Apart from the images, every record here needs to be copied exactly.
*** Block opens ***
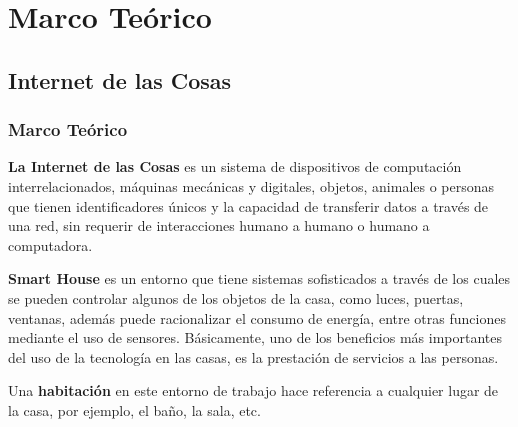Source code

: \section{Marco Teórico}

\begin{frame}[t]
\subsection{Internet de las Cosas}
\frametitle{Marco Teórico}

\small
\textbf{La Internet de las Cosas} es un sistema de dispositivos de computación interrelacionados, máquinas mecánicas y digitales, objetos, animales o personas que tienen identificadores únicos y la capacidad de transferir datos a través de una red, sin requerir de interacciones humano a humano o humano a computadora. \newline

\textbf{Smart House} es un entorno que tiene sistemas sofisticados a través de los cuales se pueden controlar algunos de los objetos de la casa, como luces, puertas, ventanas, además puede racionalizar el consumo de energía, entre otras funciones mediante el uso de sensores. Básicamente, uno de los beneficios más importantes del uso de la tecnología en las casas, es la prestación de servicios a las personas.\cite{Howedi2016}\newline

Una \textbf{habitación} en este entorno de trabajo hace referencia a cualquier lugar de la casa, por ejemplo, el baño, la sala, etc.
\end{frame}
*** Block closes ***
RESPONSE FOR THIS EXERCISE
Source code

: \section{Marco Teórico}

\begin{frame}[t]
\subsection{Internet de las Cosas}
\frametitle{Marco Teórico}

\small
\textbf{La Internet de las Cosas} es un sistema de dispositivos de computación interrelacionados, máquinas mecánicas y digitales, objetos, animales o personas que tienen identificadores únicos y la capacidad de transferir datos a través de una red, sin requerir de interacciones humano a humano o humano a computadora. \newline

\textbf{Smart House} es un entorno que tiene sistemas sofisticados a través de los cuales se pueden controlar algunos de los objetos de la casa, como luces, puertas, ventanas, además puede racionalizar el consumo de energía, entre otras funciones mediante el uso de sensores. Básicamente, uno de los beneficios más importantes del uso de la tecnología en las casas, es la prestación de servicios a las personas.\cite{Howedi2016}\newline

Una \textbf{habitación} en este entorno de trabajo hace referencia a cualquier lugar de la casa, por ejemplo, el baño, la sala, etc.
\end{frame}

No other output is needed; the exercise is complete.